■ Directions for this task: What you give back should match the entries below character for character.

Data extracted from a collection:
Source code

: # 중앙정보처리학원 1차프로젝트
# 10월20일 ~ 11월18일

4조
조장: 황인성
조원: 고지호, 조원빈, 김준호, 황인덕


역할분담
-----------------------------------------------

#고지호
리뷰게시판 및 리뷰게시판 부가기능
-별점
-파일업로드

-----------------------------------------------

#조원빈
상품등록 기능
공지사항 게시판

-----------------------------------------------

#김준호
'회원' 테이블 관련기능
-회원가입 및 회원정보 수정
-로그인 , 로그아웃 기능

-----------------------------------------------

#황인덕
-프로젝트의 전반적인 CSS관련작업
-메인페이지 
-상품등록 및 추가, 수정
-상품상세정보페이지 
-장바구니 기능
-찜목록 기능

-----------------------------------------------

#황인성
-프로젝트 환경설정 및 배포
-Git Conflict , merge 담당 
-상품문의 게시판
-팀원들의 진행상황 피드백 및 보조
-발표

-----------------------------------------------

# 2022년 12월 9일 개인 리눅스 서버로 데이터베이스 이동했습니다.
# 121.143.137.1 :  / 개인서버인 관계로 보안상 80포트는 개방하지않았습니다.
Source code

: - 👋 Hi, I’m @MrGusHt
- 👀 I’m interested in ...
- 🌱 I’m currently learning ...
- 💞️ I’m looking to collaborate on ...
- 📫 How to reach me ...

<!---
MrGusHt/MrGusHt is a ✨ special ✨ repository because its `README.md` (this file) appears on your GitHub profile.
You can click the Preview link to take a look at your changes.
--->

■ Reply:
Source code

: # 중앙정보처리학원 1차프로젝트
# 10월20일 ~ 11월18일

4조
조장: 황인성
조원: 고지호, 조원빈, 김준호, 황인덕


역할분담
-----------------------------------------------

#고지호
리뷰게시판 및 리뷰게시판 부가기능
-별점
-파일업로드

-----------------------------------------------

#조원빈
상품등록 기능
공지사항 게시판

-----------------------------------------------

#김준호
'회원' 테이블 관련기능
-회원가입 및 회원정보 수정
-로그인 , 로그아웃 기능

-----------------------------------------------

#황인덕
-프로젝트의 전반적인 CSS관련작업
-메인페이지 
-상품등록 및 추가, 수정
-상품상세정보페이지 
-장바구니 기능
-찜목록 기능

-----------------------------------------------

#황인성
-프로젝트 환경설정 및 배포
-Git Conflict , merge 담당 
-상품문의 게시판
-팀원들의 진행상황 피드백 및 보조
-발표

-----------------------------------------------

# 2022년 12월 9일 개인 리눅스 서버로 데이터베이스 이동했습니다.
# 121.143.137.1 :  / 개인서버인 관계로 보안상 80포트는 개방하지않았습니다.
Source code

: - 👋 Hi, I’m @MrGusHt
- 👀 I’m interested in ...
- 🌱 I’m currently learning ...
- 💞️ I’m looking to collaborate on ...
- 📫 How to reach me ...

<!---
MrGusHt/MrGusHt is a ✨ special ✨ repository because its `README.md` (this file) appears on your GitHub profile.
You can click the Preview link to take a look at your changes.
--->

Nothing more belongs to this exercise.